┌────────

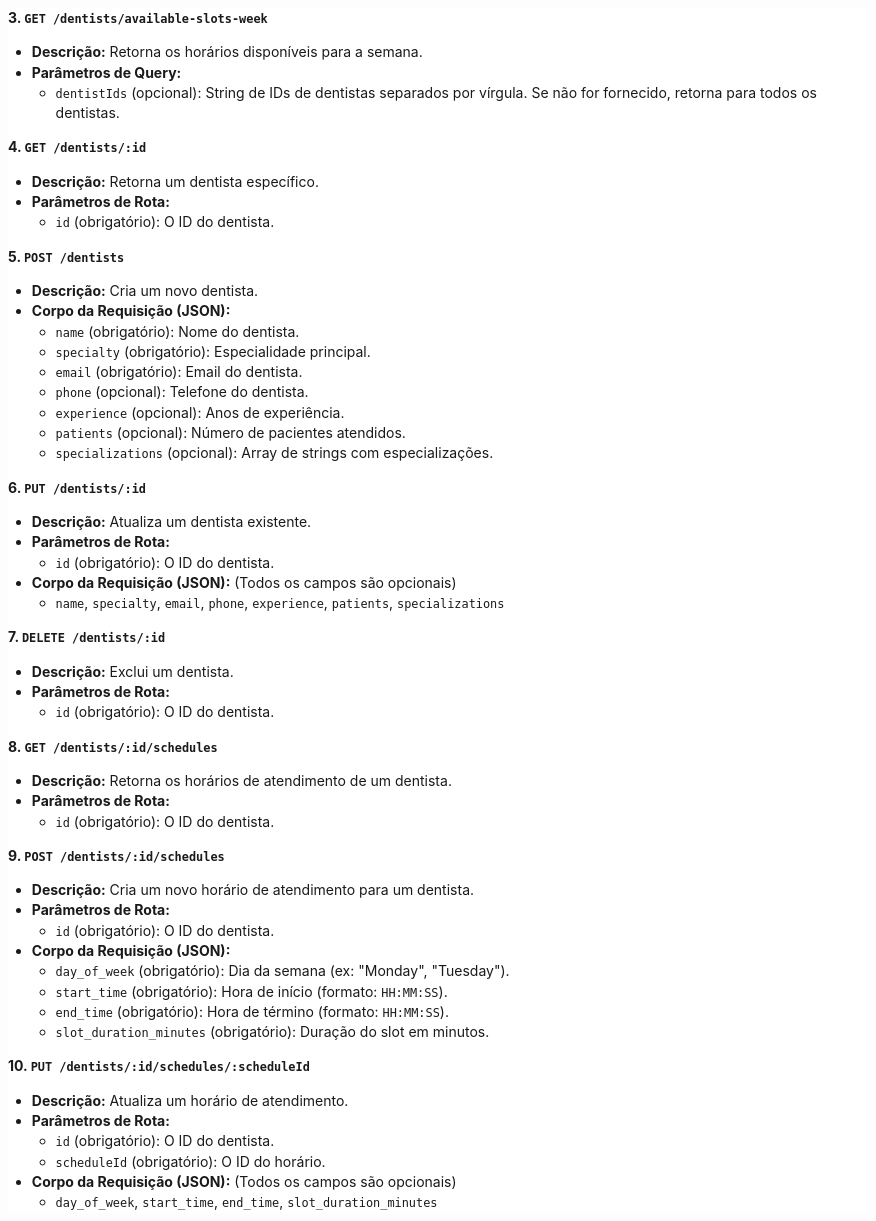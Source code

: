 **3. `GET /dentists/available-slots-week`**
- **Descrição:** Retorna os horários disponíveis para a semana.
- **Parâmetros de Query:**
    - `dentistIds` (opcional): String de IDs de dentistas separados por vírgula. Se não for fornecido, retorna para todos os dentistas.

**4. `GET /dentists/:id`**
- **Descrição:** Retorna um dentista específico.
- **Parâmetros de Rota:**
    - `id` (obrigatório): O ID do dentista.

**5. `POST /dentists`**
- **Descrição:** Cria um novo dentista.
- **Corpo da Requisição (JSON):**
    - `name` (obrigatório): Nome do dentista.
    - `specialty` (obrigatório): Especialidade principal.
    - `email` (obrigatório): Email do dentista.
    - `phone` (opcional): Telefone do dentista.
    - `experience` (opcional): Anos de experiência.
    - `patients` (opcional): Número de pacientes atendidos.
    - `specializations` (opcional): Array de strings com especializações.

**6. `PUT /dentists/:id`**
- **Descrição:** Atualiza um dentista existente.
- **Parâmetros de Rota:**
    - `id` (obrigatório): O ID do dentista.
- **Corpo da Requisição (JSON):** (Todos os campos são opcionais)
    - `name`, `specialty`, `email`, `phone`, `experience`, `patients`, `specializations`

**7. `DELETE /dentists/:id`**
- **Descrição:** Exclui um dentista.
- **Parâmetros de Rota:**
    - `id` (obrigatório): O ID do dentista.

**8. `GET /dentists/:id/schedules`**
- **Descrição:** Retorna os horários de atendimento de um dentista.
- **Parâmetros de Rota:**
    - `id` (obrigatório): O ID do dentista.

**9. `POST /dentists/:id/schedules`**
- **Descrição:** Cria um novo horário de atendimento para um dentista.
- **Parâmetros de Rota:**
    - `id` (obrigatório): O ID do dentista.
- **Corpo da Requisição (JSON):**
    - `day_of_week` (obrigatório): Dia da semana (ex: "Monday", "Tuesday").
    - `start_time` (obrigatório): Hora de início (formato: `HH:MM:SS`).
    - `end_time` (obrigatório): Hora de término (formato: `HH:MM:SS`).
    - `slot_duration_minutes` (obrigatório): Duração do slot em minutos.

**10. `PUT /dentists/:id/schedules/:scheduleId`**
- **Descrição:** Atualiza um horário de atendimento.
- **Parâmetros de Rota:**
    - `id` (obrigatório): O ID do dentista.
    - `scheduleId` (obrigatório): O ID do horário.
- **Corpo da Requisição (JSON):** (Todos os campos são opcionais)
    - `day_of_week`, `start_time`, `end_time`, `slot_duration_minutes`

└────────

◆ **TASK DESCRIPTION**: Search the records for lines holding the word "dentists", then copy each line you find.

◆ **ANSWER**:
: **3. `GET /dentists/available-slots-week`**
**4. `GET /dentists/:id`**
**5. `POST /dentists`**
**6. `PUT /dentists/:id`**
**7. `DELETE /dentists/:id`**
**8. `GET /dentists/:id/schedules`**
**9. `POST /dentists/:id/schedules`**
**10. `PUT /dentists/:id/schedules/:scheduleId`**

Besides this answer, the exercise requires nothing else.